# ETL Extract Lab - DSA 2040A


## Project Setup
 This notebook demonstrates:
- Full dataset extraction
- Incremental extraction based on last run timestamp
- Proper ETL workflow practices


In [2]:
#Import Required Libraries
import pandas as pd
from datetime import datetime

In [None]:
# Section 1: Full Extraction

def full_extraction(file_path):
    """Perform a full extraction of the dataset"""
    try:
        df = pd.read_csv(file_path)
        print("Full extraction completed successfully.")
        print(f"Extracted {len(df)} rows fully.")
        
        # Display basic stats
        print("\nDataset Info:")
        print(df.info())
        
        print("\nSample Data:")
        return df.head()
    except Exception as e:
        print(f"Error during full extraction: {e}")
        return None


In [4]:
# Full extraction example
file_path = "custom_data.csv"
full_extraction(file_path)

Error during full extraction: [Errno 2] No such file or directory: 'custom_data.csv'


In [5]:
# Incremental Extraction

# %%
def read_last_extraction_time():
    """Read the last extraction timestamp from file"""
    try:
        with open('last_extraction.txt', 'r') as f:
            return datetime.strptime(f.read().strip(), '%Y-%m-%d %H:%M:%S')
    except (FileNotFoundError, ValueError):
        # Default to beginning of time if file doesn't exist
        return datetime.min

# %%
def incremental_extraction(file_path):
    """Perform incremental extraction based on last run"""
    try:
        # Read the complete data
        full_df = pd.read_csv(file_path)
        
        # Convert Date column to datetime
        full_df['Date'] = pd.to_datetime(full_df['Date'])
        
        # Get last extraction time
        last_time = read_last_extraction_time()
        print(f"Last extraction was at: {last_time}")
        
        # Filter for new records
        new_data = full_df[full_df['Date'] > last_time]
        
        print(f"Extracted {len(new_data)} rows incrementally since last check.")
        return new_data
    except Exception as e:
        print(f"Error during incremental extraction: {e}")
        return None

# Example incremental extraction
incremental_data = incremental_extraction(file_path)
if incremental_data is not None and not incremental_data.empty:
    print("\nNew data since last extraction:")
    print(incremental_data)



Error during incremental extraction: [Errno 2] No such file or directory: 'custom_data.csv'


In [6]:

# Section 3: Save New Timestamp
# %%
def update_extraction_time():
    """Update the last extraction timestamp to current time"""
    try:
        current_time = datetime.now().strftime('%Y-%m-%d %H:%M:%S')
        with open('last_extraction.txt', 'w') as f:
            f.write(current_time)
        print(f"Updated last extraction time to: {current_time}")
    except Exception as e:
        print(f"Error updating extraction time: {e}")

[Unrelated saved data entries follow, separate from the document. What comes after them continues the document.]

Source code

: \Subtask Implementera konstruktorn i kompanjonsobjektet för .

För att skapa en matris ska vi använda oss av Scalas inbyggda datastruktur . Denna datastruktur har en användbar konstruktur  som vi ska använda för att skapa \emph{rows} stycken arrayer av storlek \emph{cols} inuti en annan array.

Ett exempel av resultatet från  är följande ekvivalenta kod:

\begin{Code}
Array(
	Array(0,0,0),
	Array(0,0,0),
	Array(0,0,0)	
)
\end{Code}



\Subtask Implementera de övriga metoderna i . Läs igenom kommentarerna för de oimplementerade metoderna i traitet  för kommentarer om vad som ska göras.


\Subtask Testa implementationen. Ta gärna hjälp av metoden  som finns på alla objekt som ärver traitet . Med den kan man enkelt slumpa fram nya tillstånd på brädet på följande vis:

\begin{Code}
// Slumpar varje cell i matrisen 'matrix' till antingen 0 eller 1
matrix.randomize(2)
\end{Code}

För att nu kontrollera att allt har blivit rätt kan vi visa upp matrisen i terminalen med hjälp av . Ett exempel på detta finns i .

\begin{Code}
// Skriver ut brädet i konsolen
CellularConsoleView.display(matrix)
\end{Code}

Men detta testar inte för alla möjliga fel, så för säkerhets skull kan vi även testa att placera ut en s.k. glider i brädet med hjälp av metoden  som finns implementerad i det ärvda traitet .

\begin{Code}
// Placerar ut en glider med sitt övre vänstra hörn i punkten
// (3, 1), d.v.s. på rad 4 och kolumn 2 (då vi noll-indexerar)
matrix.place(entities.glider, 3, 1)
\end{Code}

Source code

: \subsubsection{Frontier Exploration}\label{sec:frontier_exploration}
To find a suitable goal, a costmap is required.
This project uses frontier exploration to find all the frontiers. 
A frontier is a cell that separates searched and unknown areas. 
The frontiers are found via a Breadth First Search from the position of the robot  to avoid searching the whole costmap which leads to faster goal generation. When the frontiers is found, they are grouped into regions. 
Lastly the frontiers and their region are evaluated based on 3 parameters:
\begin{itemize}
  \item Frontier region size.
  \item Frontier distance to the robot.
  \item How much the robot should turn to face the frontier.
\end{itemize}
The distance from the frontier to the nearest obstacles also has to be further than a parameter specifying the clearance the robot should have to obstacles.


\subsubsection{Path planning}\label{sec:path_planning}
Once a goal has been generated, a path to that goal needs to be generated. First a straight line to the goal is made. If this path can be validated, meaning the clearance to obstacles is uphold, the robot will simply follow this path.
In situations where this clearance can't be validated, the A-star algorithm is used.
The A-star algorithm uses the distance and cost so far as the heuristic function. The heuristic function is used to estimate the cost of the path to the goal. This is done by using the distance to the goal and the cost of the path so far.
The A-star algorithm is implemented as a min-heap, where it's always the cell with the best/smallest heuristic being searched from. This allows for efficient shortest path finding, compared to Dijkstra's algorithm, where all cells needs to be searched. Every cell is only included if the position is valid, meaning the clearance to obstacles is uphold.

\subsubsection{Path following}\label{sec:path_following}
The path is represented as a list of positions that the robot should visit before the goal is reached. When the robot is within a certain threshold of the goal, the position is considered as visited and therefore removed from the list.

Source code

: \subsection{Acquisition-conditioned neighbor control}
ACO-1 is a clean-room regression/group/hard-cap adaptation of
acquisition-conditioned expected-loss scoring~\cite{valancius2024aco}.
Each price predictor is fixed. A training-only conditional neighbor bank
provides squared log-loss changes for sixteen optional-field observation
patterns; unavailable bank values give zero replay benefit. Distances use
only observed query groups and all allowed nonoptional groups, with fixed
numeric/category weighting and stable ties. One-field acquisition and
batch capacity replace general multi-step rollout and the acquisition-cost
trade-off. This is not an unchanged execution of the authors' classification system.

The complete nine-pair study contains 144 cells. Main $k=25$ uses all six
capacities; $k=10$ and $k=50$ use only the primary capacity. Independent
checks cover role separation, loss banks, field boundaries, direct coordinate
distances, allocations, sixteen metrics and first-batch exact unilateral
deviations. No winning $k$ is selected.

# Update timestamp after successful incremental extraction
update_extraction_time()

Updated last extraction time to: 2025-06-15 14:42:13


In [7]:
# Section 4: Update Extraction Timestamp

def update_extraction_time():
    """Update the last extraction timestamp to current time"""
    try:
        current_time = datetime.now().strftime('%Y-%m-%d %H:%M:%S')
        with open('last_extraction.txt', 'w') as f:
            f.write(current_time)
        print(f"Updated last extraction time to: {current_time}")
    except Exception as e:
        print(f"Error updating extraction time: {e}")

update_extraction_time()


Updated last extraction time to: 2025-06-15 14:42:13


In [9]:
# Section 5. Transform Full Data

def transform_data(df):
    """Apply transformations to the dataset"""
    if df is None or df.empty:
        print("No data to transform.")
        return df

    # 1. Cleaning
    df = df.drop_duplicates()
    df.fillna({'Quantity': 0, 'Price per Unit': 0}, inplace=True)

    # 2. Enrichment
    df['Computed Total'] = df['Quantity'] * df['Price per Unit']

    # 3. Structural
    df['Date'] = pd.to_datetime(df['Date'])  # Standardize date
    df['Age Group'] = pd.cut(df['Age'],
                                bins=[0, 18, 35, 50, 100],
                                labels=['Teen', 'Young Adult', 'Middle Aged', 'Senior'])

    print("Transformation complete.")
    return df


In [None]:
df_full_transformed = transform_data(df_full)
df_full_transformed.to_csv("transformed_full.csv", index=False)
print("Transformed full dataset saved to transformed_full.csv")